Interview Questions on This Topic

  • QWhat's the difference between CMD and ENTRYPOINT, and can you give a real example of when you'd use both together in the same Dockerfile?
  • QIf I change one line in my source code and rebuild, which layers get rebuilt and why? How would you structure a Dockerfile to make that rebuild as fast as possible?
  • QWhat's the difference between ARG and ENV — and why should you never put a secret in either one? What's the correct alternative?
  • QExplain how multi-stage builds work. How would you use them to reduce a Go application's image from 800MB to 12MB?
  • QYour container takes 30 seconds to stop in Kubernetes instead of shutting down gracefully. Walk me through the debugging process and the most likely root cause.
  • QWhat is the purpose of the HEALTHCHECK instruction? What happens if you omit it in a Docker Swarm or Kubernetes deployment?

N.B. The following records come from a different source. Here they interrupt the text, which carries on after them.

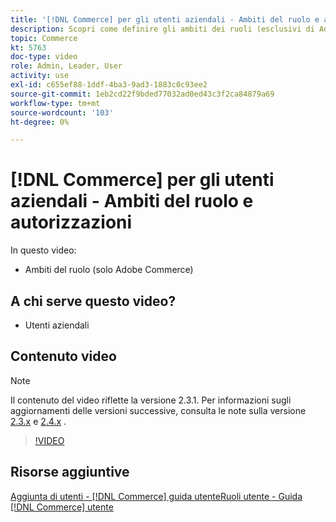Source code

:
 ```yaml
---
title: '[!DNL Commerce] per gli utenti aziendali - Ambiti del ruolo e autorizzazioni'
description: Scopri come definire gli ambiti dei ruoli (esclusivi di Adobe Commerce) e le autorizzazioni associate per sito o archivio.
topic: Commerce
kt: 5763
doc-type: video
role: Admin, Leader, User
activity: use
exl-id: c655ef88-1ddf-4ba3-9ad3-1883c0c93ee2
source-git-commit: 1eb2cd22f9bded77032ad0ed43c3f2ca84879a69
workflow-type: tm+mt
source-wordcount: '103'
ht-degree: 0%

---
```


# [!DNL Commerce] per gli utenti aziendali - Ambiti del ruolo e autorizzazioni

In questo video:

- Ambiti del ruolo (solo Adobe Commerce)

## A chi serve questo video?

- Utenti aziendali

## Contenuto video

>[!NOTE]
>
>Il contenuto del video riflette la versione 2.3.1. Per informazioni sugli aggiornamenti delle versioni successive, consulta le note sulla versione [ 2.3.x](https://devdocs.magento.com/guides/v2.3/release-notes/bk-release-notes.html) e [2.4.x](https://devdocs.magento.com/guides/v2.4/release-notes/bk-release-notes.html) .

>[!VIDEO](https://video.tv.adobe.com/v/35948?quality=12&learn=on)

## Risorse aggiuntive

[Aggiunta di utenti -  [!DNL Commerce] guida ](https://docs.magento.com/user-guide/system/permissions-users-all.html)
[utenteRuoli utente - Guida  [!DNL Commerce] utente](https://docs.magento.com/user-guide/system/permissions-user-roles.html)
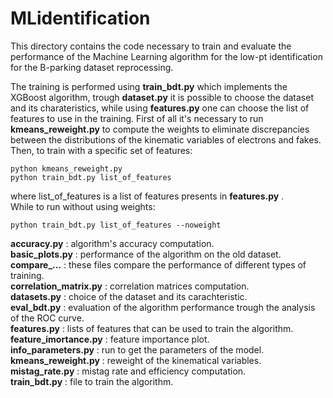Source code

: # MLidentification

This directory contains the code necessary to train and evaluate the performance of the Machine Learning algorithm for the low-pt identification for the B-parking dataset reprocessing.

The training is performed using **train_bdt.py** which implements the XGBoost algorithm, trough **dataset.py** it is possible to choose the dataset and its charateristics, while using **features.py** one can choose the list of features to use in the training. First of all it's necessary to run **kmeans_reweight.py** to compute the weights to eliminate discrepancies between the distributions of the kinematic variables of electrons and fakes. Then, to train with a specific set of features:

```
python kmeans_reweight.py
python train_bdt.py list_of_features
```

where list_of_features is a list of features presents in **features.py** .<br/>
While to run without using weights:

```
python train_bdt.py list_of_features --noweight
```

**accuracy.py** : algorithm's accuracy computation.<br/>
**basic_plots.py** : performance of the algorithm on the old dataset.<br/>
**compare_...** : these files compare the performance of different types of training.<br/>
**correlation_matrix.py** : correlation matrices computation.<br/>
**datasets.py** : choice of the dataset and its carachteristic.<br/>
**eval_bdt.py** : evaluation of the algorithm performance trough the analysis of the ROC curve.<br/>
**features.py** : lists of features that can be used to train the algorithm.<br/>
**feature_imortance.py** : feature importance plot.<br/>
**info_parameters.py** : run to get the parameters of the model.<br/>
**kmeans_reweight.py** : reweight of the kinematical variables.<br/>
**mistag_rate.py** : mistag rate and efficiency computation.<br/>
**train_bdt.py** : file to train the algorithm.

Frequently Asked Questions

What is the difference between a Dockerfile and a Docker image?

A Dockerfile is the source code — a plain-text instruction file you write and version control. A Docker image is the compiled artifact produced when Docker reads and executes that Dockerfile. The relationship is the same as source code to a compiled binary: you share the Dockerfile, Docker builds the image, and you run containers from the image.

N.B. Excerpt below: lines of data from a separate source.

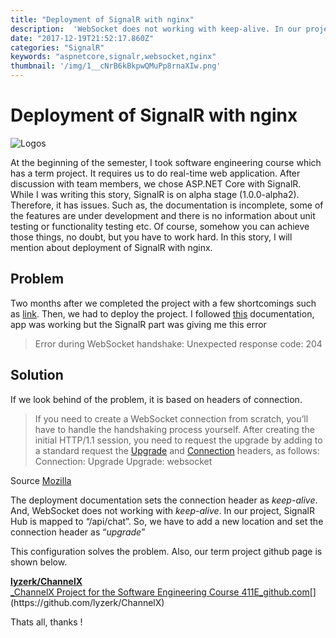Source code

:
 ```yaml
---
title: "Deployment of SignalR with nginx"
description:  'WebSocket does not working with keep-alive. In our project, SignalR Hub is mapped to “/api/chat”. So, we have to add a new location and set the connection header as “upgrade”'
date: "2017-12-19T21:52:17.860Z"
categories: "SignalR"
keywords: "aspnetcore,signalr,websocket,nginx"
thumbnail: '/img/1__cNrB6kBkpwQMuPp8rnaXIw.png'
---
```


# Deployment of SignalR with nginx

![Logos](/img/1__cNrB6kBkpwQMuPp8rnaXIw.png)

At the beginning of the semester, I took software engineering course which has a term project. It requires us to do real-time web application. After discussion with team members, we chose ASP.NET Core with SignalR. While I was writing this story, SignalR is on alpha stage (1.0.0-alpha2). Therefore, it has issues. Such as, the documentation is incomplete, some of the features are under development and there is no information about unit testing or functionality testing etc. Of course, somehow you can achieve those things, no doubt, but you have to work hard. In this story, I will mention about deployment of SignalR with nginx.

## Problem

Two months after we completed the project with a few shortcomings such as [link](https://twitter.com/almozdmr/status/940992242449309703). Then, we had to deploy the project. I followed [this](https://docs.microsoft.com/en-us/aspnet/core/publishing/linuxproduction?tabs=aspnetcore2x) documentation, app was working but the SignalR part was giving me this error

> Error during WebSocket handshake: Unexpected response code: 204

## Solution

If we look behind of the problem, it is based on headers of connection.

> If you need to create a WebSocket connection from scratch, you’ll have to handle the handshaking process yourself. After creating the initial HTTP/1.1 session, you need to request the upgrade by adding to a standard request the [Upgrade](https://developer.mozilla.org/en-US/docs/Web/HTTP/Headers/Upgrade "The documentation about this has not yet been written; please consider contributing!") and [Connection](https://developer.mozilla.org/en-US/docs/Web/HTTP/Headers/Connection "The Connection general header controls whether or not the network connection stays open after the current transaction finishes. If the value sent is keep-alive, the connection is persistent and not closed, allowing for subsequent requests to the same server to be done.") headers, as follows: Connection: Upgrade Upgrade: websocket

Source [Mozilla](https://developer.mozilla.org/en-US/docs/Web/HTTP/Protocol_upgrade_mechanism#Upgrading_to_a_WebSocket_connection)

The deployment documentation sets the connection header as _keep-alive_. And, WebSocket does not working with _keep-alive_. In our project, SignalR Hub is mapped to “/api/chat”. So, we have to add a new location and set the connection header as “_upgrade_”

This configuration solves the problem. Also, our term project github page is shown below.

[**lyzerk/ChannelX**  
_ChannelX Project for the Software Engineering Course 411E_github.com](https://github.com/lyzerk/ChannelX "https://github.com/lyzerk/ChannelX")[](https://github.com/lyzerk/ChannelX)

Thats all, thanks !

How do I reduce the size of my Docker image?

The three highest-impact changes are: (1) use a minimal base image like Alpine instead of full Debian — this alone drops your base from ~180MB to ~7MB; (2) use multi-stage builds so your build tools and compiler never ship to production; (3) chain RUN commands with && and clean up package manager caches in the same RUN instruction so intermediate files don't persist in a layer.

Why does my container ignore SIGTERM and take 30 seconds to stop?

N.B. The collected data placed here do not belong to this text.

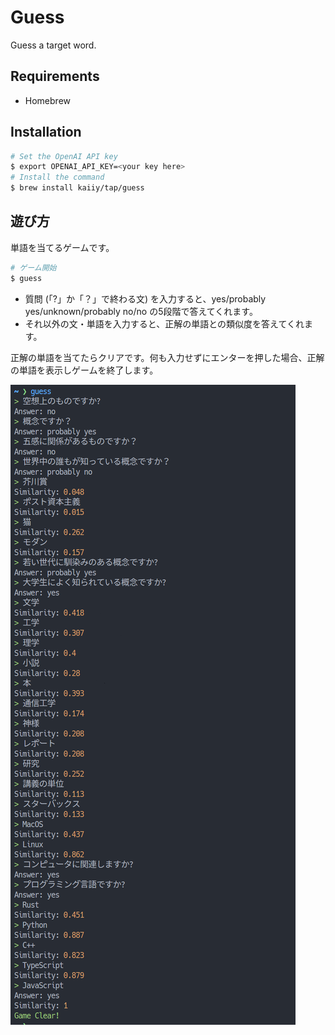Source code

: # Guess

Guess a target word.

## Requirements

- Homebrew

## Installation

```bash
# Set the OpenAI API key
$ export OPENAI_API_KEY=<your key here>
# Install the command
$ brew install kaiiy/tap/guess
```

## 遊び方

単語を当てるゲームです。

```bash
# ゲーム開始
$ guess
```

- 質問 (「?」か「？」で終わる文) を入力すると、yes/probably yes/unknown/probably no/no の5段階で答えてくれます。
- それ以外の文・単語を入力すると、正解の単語との類似度を答えてくれます。

正解の単語を当てたらクリアです。何も入力せずにエンターを押した場合、正解の単語を表示しゲームを終了します。

![screen shot](./img/screenshot.png)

You're almost certainly using shell form for your CMD or ENTRYPOINT (e.g., CMD node server.js). This wraps your app in /bin/sh -c, making the shell PID 1 and your app PID 2. Docker sends SIGTERM to PID 1 (the shell), which doesn't forward it to your app. After the timeout, Docker sends SIGKILL. Fix it by switching to exec form: CMD ["node", "server.js"].

What is the difference between ARG and ENV?

ARG is available only during docker build — it does not exist in the running container. ENV is available at both build time and runtime. Neither should contain secrets — both are visible in docker history --no-trunc. For build-time secrets, use BuildKit --mount=type=secret. For runtime secrets, use Docker secrets or a secrets manager.

How do I debug a multi-stage build that produces unexpected output?

Use the --target flag to build only up to a specific stage: docker build --target builder -t debug . Then run the stage interactively: docker run --rm -it debug sh. Inspect the filesystem to verify files are where you expect. Then build the full image and compare.